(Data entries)

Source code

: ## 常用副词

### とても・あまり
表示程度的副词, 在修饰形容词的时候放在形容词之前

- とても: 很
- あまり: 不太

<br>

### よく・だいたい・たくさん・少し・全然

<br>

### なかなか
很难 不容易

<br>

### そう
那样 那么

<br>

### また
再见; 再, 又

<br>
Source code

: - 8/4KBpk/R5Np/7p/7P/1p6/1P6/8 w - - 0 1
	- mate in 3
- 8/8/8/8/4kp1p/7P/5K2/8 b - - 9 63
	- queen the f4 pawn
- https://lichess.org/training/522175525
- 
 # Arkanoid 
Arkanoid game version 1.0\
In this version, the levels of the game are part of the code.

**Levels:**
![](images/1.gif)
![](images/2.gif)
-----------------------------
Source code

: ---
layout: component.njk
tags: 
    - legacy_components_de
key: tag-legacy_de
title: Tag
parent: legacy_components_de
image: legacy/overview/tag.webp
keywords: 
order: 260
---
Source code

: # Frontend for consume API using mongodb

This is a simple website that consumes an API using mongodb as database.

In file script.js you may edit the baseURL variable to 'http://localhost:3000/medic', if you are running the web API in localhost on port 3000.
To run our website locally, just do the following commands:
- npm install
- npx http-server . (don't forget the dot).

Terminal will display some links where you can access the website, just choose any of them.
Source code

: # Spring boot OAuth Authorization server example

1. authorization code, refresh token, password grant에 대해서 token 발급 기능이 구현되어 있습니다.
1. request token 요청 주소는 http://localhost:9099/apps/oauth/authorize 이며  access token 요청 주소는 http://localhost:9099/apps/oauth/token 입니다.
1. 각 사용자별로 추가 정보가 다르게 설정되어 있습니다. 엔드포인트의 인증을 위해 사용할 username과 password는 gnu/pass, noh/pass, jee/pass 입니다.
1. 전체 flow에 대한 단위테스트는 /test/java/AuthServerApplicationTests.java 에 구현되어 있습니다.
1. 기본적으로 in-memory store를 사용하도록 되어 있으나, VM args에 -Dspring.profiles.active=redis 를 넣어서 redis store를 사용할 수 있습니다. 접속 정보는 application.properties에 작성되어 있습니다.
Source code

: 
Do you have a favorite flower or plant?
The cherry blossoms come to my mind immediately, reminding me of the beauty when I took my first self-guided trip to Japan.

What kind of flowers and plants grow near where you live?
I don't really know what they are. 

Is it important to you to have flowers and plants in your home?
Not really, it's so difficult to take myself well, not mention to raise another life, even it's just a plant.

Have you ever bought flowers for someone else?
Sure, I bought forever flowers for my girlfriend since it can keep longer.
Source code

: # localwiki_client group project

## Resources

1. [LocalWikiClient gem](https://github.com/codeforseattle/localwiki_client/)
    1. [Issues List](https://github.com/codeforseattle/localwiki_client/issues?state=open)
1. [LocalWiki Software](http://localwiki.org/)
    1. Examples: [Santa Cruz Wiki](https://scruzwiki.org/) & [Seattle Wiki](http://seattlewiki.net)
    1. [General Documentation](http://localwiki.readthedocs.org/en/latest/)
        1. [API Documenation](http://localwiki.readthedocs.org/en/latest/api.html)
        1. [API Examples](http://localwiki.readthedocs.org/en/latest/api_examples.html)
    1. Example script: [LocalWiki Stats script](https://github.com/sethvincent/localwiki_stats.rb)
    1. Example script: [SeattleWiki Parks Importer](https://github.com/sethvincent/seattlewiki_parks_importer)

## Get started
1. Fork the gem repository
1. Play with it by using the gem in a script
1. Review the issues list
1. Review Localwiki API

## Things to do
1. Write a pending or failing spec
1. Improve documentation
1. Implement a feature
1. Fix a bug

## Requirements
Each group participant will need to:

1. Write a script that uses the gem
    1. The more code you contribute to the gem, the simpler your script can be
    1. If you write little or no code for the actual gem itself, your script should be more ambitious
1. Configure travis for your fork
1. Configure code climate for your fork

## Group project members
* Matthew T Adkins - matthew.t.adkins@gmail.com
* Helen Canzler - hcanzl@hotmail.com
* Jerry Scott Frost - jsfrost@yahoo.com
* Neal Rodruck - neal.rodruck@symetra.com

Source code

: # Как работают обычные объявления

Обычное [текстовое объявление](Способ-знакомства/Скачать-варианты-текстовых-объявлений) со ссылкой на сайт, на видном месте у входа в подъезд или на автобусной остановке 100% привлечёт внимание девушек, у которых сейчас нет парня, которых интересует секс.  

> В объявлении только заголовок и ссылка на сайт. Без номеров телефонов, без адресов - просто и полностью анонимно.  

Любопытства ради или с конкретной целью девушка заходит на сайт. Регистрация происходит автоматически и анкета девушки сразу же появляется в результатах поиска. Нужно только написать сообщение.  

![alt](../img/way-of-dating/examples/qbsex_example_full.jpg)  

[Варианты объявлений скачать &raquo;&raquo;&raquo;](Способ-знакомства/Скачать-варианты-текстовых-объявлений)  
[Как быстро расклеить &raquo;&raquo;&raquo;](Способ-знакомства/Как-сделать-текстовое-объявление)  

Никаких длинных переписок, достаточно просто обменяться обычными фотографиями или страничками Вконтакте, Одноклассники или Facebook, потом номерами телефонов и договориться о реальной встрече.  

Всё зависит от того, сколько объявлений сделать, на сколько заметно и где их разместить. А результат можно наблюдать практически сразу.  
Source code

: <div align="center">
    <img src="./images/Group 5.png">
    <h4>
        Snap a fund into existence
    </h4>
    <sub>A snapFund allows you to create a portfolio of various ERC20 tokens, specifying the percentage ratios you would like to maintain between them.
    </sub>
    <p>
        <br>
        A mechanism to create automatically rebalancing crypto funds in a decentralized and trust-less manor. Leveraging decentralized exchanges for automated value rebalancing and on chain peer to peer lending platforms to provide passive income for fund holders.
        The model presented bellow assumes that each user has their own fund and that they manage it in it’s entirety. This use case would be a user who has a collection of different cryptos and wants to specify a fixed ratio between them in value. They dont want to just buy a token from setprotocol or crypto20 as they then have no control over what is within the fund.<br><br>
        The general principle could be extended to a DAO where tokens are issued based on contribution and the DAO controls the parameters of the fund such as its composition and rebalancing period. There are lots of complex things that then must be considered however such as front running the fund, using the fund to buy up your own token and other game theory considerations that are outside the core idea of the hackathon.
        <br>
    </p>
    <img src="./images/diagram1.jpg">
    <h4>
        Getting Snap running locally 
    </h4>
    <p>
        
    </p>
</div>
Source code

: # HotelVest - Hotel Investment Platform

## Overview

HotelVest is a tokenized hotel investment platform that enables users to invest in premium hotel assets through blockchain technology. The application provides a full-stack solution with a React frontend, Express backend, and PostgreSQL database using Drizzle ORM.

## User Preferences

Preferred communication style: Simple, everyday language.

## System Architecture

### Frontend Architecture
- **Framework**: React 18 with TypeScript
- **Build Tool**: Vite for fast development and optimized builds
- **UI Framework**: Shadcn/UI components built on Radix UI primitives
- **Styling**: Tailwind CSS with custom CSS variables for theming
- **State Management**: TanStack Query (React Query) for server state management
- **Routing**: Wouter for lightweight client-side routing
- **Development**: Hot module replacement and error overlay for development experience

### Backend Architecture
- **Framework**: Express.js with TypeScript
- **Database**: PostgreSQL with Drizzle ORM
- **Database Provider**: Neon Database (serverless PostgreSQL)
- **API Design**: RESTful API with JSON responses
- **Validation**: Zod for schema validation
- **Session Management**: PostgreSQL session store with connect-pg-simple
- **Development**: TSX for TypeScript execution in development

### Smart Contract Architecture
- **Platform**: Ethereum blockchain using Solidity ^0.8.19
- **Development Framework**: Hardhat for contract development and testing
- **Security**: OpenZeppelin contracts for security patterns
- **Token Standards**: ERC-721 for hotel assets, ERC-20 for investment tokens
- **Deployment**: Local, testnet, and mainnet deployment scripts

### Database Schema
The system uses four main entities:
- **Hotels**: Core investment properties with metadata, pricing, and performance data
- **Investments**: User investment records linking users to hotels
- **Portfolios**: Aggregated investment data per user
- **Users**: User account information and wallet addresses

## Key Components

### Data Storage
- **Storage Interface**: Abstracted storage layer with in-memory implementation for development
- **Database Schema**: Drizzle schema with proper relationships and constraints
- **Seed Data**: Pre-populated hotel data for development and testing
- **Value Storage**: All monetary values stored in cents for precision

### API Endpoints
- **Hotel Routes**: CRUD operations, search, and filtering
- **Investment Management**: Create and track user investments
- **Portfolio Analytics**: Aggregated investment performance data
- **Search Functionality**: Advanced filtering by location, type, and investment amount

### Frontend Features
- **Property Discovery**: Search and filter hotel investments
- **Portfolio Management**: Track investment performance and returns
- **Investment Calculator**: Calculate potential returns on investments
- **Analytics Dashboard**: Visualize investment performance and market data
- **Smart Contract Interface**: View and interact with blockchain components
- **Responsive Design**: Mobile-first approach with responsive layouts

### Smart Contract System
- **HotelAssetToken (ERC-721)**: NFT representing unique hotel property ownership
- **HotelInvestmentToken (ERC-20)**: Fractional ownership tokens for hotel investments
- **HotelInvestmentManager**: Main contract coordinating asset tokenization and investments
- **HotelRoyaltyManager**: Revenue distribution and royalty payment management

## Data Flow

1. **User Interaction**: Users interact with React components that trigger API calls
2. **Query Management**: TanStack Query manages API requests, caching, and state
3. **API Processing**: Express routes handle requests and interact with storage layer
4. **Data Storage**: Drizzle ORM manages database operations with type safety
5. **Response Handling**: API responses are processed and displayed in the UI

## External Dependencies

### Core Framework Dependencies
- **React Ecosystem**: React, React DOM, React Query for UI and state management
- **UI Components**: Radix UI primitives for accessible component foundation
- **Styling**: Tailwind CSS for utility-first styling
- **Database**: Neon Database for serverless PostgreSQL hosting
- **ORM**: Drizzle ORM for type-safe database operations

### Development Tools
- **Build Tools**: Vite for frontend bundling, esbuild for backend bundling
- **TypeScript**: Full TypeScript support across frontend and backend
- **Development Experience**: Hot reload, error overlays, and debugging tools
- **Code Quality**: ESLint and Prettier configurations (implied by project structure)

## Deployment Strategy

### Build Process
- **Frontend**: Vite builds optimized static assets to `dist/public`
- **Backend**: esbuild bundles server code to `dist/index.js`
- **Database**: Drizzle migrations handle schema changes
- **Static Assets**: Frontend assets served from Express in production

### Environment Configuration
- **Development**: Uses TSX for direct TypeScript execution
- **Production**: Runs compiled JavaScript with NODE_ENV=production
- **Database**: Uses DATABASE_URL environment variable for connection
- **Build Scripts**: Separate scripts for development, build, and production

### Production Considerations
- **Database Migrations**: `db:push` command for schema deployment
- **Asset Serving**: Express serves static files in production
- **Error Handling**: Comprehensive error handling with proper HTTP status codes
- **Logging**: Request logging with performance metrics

DESCRIPTION OF THE TASK
What is needed is an exact copy of the entries above, from the first line through the line holding "consume API using mongodb", with both of those lines kept; please give nothing else.

RESULT OF THE TASK
Source code

: ## 常用副词

### とても・あまり
表示程度的副词, 在修饰形容词的时候放在形容词之前

- とても: 很
- あまり: 不太

<br>

### よく・だいたい・たくさん・少し・全然

<br>

### なかなか
很难 不容易

<br>

### そう
那样 那么

<br>

### また
再见; 再, 又

<br>
Source code

: - 8/4KBpk/R5Np/7p/7P/1p6/1P6/8 w - - 0 1
	- mate in 3
- 8/8/8/8/4kp1p/7P/5K2/8 b - - 9 63
	- queen the f4 pawn
- https://lichess.org/training/522175525
- 
 # Arkanoid 
Arkanoid game version 1.0\
In this version, the levels of the game are part of the code.

**Levels:**
![](images/1.gif)
![](images/2.gif)
-----------------------------
Source code

: ---
layout: component.njk
tags: 
    - legacy_components_de
key: tag-legacy_de
title: Tag
parent: legacy_components_de
image: legacy/overview/tag.webp
keywords: 
order: 260
---
Source code

: # Frontend for consume API using mongodb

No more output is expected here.